A história se repete com frequência: adolescentes indígenas saem de suas comunidades para estudar e acabam em casas de família onde são abusadas sexualmente. Outra ameaça é o avanço desenfreado do garimpo em terras demarcadas, em que crianças acabam expostas à violência, inclusive sexual.
"Somos olhadas com exotismo. O que é nossa identidade acaba se tornando uma cultura de subserviência e inferioridade de nós, mulheres indígenas", diz Sonia Guajajara, liderança indígena eleita uma das pessoas mais influentes do mundo pela revista americana Time.
Guajajara é também embaixadora da campanha #AgoraVcSabe. Promovida pelo Instituto Liberta, a conscientização contra o abuso sexual de crianças e adolescentes é a causa do ano da plataforma Folha Social+.
A líder indígena ressalta que o abuso sexual contra crianças e adolescentes indígenas é extremamente velado.
Casos como o da menina de 12 anos, estuprada e morta em Roraima em maio, e das duas garotas indígenas Guarani Kaiowá, de 12 e 14 anos, que foram encontradas neste mês com sinais de abuso sexual e tortura na região de Amambai (MS).
Em novembro de 2020, uma menina de cinco anos foi estuprada e morta por asfixia: Ana Beatriz Sateré-Mawé foi retirada da rede em que dormia na comunidade de Sateré-Mawé no Amazonas por três homens no meio da noite. Seu corpo foi encontrado no meio da mata.
"Casos como estes são comuns, mas é extremamente difícil de denunciar e apurar", afirma Sonia Guajajara.
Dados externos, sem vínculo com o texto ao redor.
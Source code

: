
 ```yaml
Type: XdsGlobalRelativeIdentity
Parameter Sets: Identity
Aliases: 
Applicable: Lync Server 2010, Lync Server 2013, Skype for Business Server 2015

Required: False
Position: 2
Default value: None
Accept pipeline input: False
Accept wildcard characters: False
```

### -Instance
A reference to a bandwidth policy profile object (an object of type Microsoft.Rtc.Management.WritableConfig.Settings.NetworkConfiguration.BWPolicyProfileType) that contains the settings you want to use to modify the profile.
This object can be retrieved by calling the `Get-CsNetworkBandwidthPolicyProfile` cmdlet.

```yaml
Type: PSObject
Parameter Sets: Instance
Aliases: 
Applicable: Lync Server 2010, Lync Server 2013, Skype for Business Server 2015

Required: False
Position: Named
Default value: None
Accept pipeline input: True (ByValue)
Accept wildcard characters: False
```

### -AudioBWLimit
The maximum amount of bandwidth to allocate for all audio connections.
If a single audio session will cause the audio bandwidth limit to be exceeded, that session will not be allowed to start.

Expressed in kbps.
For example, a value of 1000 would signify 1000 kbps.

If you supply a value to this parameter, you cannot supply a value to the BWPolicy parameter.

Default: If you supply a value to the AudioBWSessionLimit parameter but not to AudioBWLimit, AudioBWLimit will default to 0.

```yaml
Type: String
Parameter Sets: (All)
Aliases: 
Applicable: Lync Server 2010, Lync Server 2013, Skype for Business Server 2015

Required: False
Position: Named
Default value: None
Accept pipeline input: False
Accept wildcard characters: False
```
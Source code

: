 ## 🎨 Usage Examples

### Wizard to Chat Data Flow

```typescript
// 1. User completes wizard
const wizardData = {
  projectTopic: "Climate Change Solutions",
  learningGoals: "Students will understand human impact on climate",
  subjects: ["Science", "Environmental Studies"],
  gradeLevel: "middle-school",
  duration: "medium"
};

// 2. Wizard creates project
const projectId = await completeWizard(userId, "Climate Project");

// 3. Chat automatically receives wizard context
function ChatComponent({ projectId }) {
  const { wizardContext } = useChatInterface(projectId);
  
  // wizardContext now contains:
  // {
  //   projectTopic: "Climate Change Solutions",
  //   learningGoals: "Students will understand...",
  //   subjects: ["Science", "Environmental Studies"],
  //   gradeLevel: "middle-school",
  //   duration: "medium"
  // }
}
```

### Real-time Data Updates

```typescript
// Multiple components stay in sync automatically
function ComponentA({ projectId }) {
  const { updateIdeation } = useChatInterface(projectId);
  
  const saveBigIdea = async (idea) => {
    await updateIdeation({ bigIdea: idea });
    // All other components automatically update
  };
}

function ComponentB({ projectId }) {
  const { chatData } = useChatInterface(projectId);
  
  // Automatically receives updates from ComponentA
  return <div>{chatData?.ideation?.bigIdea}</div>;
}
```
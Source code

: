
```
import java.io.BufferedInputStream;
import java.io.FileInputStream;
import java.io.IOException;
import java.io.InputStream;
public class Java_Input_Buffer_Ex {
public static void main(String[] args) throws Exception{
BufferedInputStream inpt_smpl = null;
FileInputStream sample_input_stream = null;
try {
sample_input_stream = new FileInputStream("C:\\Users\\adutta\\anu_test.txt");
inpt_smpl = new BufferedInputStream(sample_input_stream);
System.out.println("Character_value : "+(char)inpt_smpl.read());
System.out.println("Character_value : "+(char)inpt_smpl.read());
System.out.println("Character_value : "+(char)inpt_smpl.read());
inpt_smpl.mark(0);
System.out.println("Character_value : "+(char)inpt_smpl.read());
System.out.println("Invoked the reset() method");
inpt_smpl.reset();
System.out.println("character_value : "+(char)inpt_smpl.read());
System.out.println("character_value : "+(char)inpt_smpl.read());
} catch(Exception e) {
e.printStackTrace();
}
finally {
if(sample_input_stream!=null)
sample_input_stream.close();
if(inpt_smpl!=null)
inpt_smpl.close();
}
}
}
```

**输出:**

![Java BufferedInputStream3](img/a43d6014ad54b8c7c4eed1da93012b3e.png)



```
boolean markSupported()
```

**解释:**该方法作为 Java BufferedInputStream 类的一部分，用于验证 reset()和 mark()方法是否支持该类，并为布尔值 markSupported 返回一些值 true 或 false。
Após a denúncia da menina Yanomami, a comunidade Araçá foi vítima de um incêndio criminoso. "A falta de informações sobre o tema é uma das nossas dificuldades: estamos à mercê do Estado brasileiro. Não temos qualquer proteção neste sentido."
A ativista ressalta que as autoridades não têm como chegar nas comunidades e fazer as devidas apurações dos casos. Segundo Guajajara, entrar nas aldeias indígenas para trazer informações e conscientização também é um desafio.
Dados do Relatório de Violência Contra os Povos Indígenas no Brasil (2020) apontam que crianças e adolescentes indígenas são vítimas de abuso dentro do ambiente familiar: dos cinco casos destacados no documento, duas vítimas são adolescentes e uma criança —esta última, no Acre, era recorrentemente abusada pelo pai, segundo denúncia do Conselho Tutelar.
Para Guajajara, a falta de políticas públicas é um entrave para combater a violência sexual contra crianças e adolescentes indígenas tanto quanto o silêncio.
"Ainda é um assunto velado, cheio de tabus. O que sei é o que chega como denúncias, não há números oficiais."
O próprio relatório é obra do Conselho Indigenista Missionário (Cimi), organismo vinculado à Conferência Nacional dos Bispos do Brasil (CNBB). "O governo alega que o fato de estarmos em territórios urbanos diminui nossa identidade, mas isso é uma inverdade", explica.
"É preciso que tanto a União quanto os estados tenham políticas adequadas para atender estas especificidades, levando em conta a identidade dos povos indígenas. Nossa realidade parece muito distante do Estado."
PASSEATA VIRTUAL
A segunda passeata virtual do movimento #AgoraVcSabe aconteceu em 14 de junho. Outras duas serão realizadas até o final da campanha, em agosto.
Para participar, basta entrar no site e gravar uma mesma frase que será dita por todos os participantes, um convite para romper o silêncio em torno da questão. "A violência sexual contra a criança e o adolescente é uma realidade. Eu fui vítima e agora você sabe!"
A causa de Combate à Violência Sexual contra Crianças e Adolescentes tem o apoio do Instituto Liberta, parceiro da plataforma Social+.